What You Got, October?

The newspaper tells me it is October. Though naturally skeptical of print media, I think this may be correct. If so, that means four weeks of Mets-free baseball playoffs, a bit of my girlfriend yelling at me for watching baseball, and the beginning of what could be called the meat of the fall theater season. (Such meat, I should add, makes a dismal hoagie.)

There are a few bits of high drama storming Broadway this month—your Glengarries and assorted Woolfensteins—but I have trouble getting excited about watching big name actors tear their way through classic dramas, no matter how strong the pedigree. I'm a confessed dramaphobe, and I have particular trouble dropping several hundred dollars to watch Important Thespians in Important Plays. So, what's piqued my lowbrow curiosity this month?

The Heiress, at Walter Kerr. I decided to inaugurate my spiffy new blog with a late-night screed against Rebecca, saying that a Broadway musical based on a seven decades-old movie and book was a lousy idea. Since I'm jerk enough to kick the play while it's down, I probably deserve to be made a fool of. The Heiress, which is based on Henry James' surprisingly-funny Washington Square, premiered in 1947, and inspired the 1949 Montgomery Clift/Olivia de Haviland picture. It's an odd choice for a revival, and if it's a hit I will look dumb, which only seems fair. Previews start October 4th.

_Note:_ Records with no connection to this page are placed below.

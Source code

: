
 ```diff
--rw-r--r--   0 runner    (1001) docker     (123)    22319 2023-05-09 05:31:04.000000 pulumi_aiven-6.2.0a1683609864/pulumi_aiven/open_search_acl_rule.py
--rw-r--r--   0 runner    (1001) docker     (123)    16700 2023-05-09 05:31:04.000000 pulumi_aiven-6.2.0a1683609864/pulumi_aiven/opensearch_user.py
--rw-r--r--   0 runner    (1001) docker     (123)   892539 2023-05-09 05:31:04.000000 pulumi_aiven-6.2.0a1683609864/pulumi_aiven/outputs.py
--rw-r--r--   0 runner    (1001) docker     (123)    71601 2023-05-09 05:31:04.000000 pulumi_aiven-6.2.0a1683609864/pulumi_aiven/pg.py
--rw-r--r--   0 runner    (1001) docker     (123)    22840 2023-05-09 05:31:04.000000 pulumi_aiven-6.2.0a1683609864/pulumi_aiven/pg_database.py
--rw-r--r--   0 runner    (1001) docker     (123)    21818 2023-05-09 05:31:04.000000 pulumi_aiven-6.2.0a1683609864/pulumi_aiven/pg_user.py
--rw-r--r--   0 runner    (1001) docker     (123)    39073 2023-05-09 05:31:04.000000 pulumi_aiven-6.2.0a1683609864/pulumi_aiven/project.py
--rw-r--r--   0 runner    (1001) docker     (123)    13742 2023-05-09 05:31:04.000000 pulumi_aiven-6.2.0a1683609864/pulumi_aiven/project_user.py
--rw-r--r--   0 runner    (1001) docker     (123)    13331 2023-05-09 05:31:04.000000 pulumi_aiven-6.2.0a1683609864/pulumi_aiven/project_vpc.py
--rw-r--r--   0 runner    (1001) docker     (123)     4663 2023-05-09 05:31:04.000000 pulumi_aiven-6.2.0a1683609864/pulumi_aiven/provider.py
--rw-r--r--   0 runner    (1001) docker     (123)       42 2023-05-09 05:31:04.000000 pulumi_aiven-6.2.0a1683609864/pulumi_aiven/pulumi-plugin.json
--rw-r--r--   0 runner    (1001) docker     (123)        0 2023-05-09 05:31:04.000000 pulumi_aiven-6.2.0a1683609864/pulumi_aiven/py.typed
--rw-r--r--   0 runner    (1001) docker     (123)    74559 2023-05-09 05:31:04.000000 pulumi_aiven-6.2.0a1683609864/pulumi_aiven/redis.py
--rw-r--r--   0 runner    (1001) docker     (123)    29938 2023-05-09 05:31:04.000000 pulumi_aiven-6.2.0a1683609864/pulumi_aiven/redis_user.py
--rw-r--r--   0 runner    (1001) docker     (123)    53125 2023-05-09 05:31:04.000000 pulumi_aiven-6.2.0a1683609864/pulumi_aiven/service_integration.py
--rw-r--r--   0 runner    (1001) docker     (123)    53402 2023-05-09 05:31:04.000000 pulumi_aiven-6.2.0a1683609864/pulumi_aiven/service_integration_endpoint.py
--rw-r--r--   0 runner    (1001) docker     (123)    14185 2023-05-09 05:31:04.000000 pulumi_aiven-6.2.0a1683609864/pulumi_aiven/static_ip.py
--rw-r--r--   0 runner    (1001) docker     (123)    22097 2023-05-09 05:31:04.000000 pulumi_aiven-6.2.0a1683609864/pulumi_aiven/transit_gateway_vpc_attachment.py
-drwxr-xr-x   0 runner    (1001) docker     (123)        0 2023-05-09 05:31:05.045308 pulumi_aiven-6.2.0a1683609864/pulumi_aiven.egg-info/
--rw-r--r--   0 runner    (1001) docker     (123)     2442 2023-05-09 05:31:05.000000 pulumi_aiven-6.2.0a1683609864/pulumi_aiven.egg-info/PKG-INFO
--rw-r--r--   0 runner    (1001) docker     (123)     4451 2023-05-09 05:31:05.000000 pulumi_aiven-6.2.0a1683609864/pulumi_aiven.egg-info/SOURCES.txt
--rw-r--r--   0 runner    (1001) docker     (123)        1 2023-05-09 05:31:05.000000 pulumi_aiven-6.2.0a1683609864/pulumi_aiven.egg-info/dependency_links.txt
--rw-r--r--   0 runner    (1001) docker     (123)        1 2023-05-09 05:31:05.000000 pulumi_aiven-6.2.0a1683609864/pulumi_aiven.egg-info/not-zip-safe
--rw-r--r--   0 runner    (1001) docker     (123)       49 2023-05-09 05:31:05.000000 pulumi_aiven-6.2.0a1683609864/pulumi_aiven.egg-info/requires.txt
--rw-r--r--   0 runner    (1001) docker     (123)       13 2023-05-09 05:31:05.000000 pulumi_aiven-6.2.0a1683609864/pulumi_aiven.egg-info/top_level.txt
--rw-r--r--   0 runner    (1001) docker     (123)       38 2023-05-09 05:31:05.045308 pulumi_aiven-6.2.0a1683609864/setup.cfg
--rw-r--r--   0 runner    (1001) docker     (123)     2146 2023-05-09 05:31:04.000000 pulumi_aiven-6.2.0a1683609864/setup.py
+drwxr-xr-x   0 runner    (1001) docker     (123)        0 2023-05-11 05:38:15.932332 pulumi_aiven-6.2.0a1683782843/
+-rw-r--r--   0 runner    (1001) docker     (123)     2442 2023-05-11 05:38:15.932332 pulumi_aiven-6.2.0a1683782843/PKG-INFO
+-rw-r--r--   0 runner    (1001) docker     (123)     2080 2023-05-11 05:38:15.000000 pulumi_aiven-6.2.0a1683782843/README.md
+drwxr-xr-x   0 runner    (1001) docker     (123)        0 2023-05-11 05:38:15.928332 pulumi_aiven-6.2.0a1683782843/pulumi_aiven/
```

Modern Terrorism, or They Want to Kill Us and How We Learn to Love Them, at Second StageI'll admit it now—I'm a sucker for verbose titles, especially those with a bit of violent flair. The first decent play I ever wrote was about harebrained bookselling terrorists who attempt to blow up the Union Square Barnes & Noble, and this story—about some harebrained terrorist terrorists who want to do the same to the Empire State Building—brings me back, nostalgia-style. Aside from his various theatrical achievements, playwright Jon Kern is a Simpsons staff writer. Although I'm sure I'll spend the whole play grousing about how I covered the subject better, I think Modern Terrorism could be worthwhile. Opens October 15th. 

Theater! Daniel Pettrow in The Wooster Group's Hamlet. © Paula Court.

Hamlet, at The Performing GarageOoh. Ooh. Am I excited for this. I was in college when the Wooster Group premiered their wacky, high-minded Hamlet, and the thought of watching a bunch of actors screw around with the text alongside the film of Richard Burton doing the same in 1964—well, it appealed to the burgeoning deconstructionist in me. Since then, I have systematically choked the life out of my inner academic, but this play's conceit still appeals. This time they're filming the performance, adding another layer to an already overloaded concoction. Piling layer upon layer works for cake, and I have to think that anything that works for cake will work for Shakespeare too. Opens October 24th.

Of course, I've missed all sorts of things. Let me know what they are.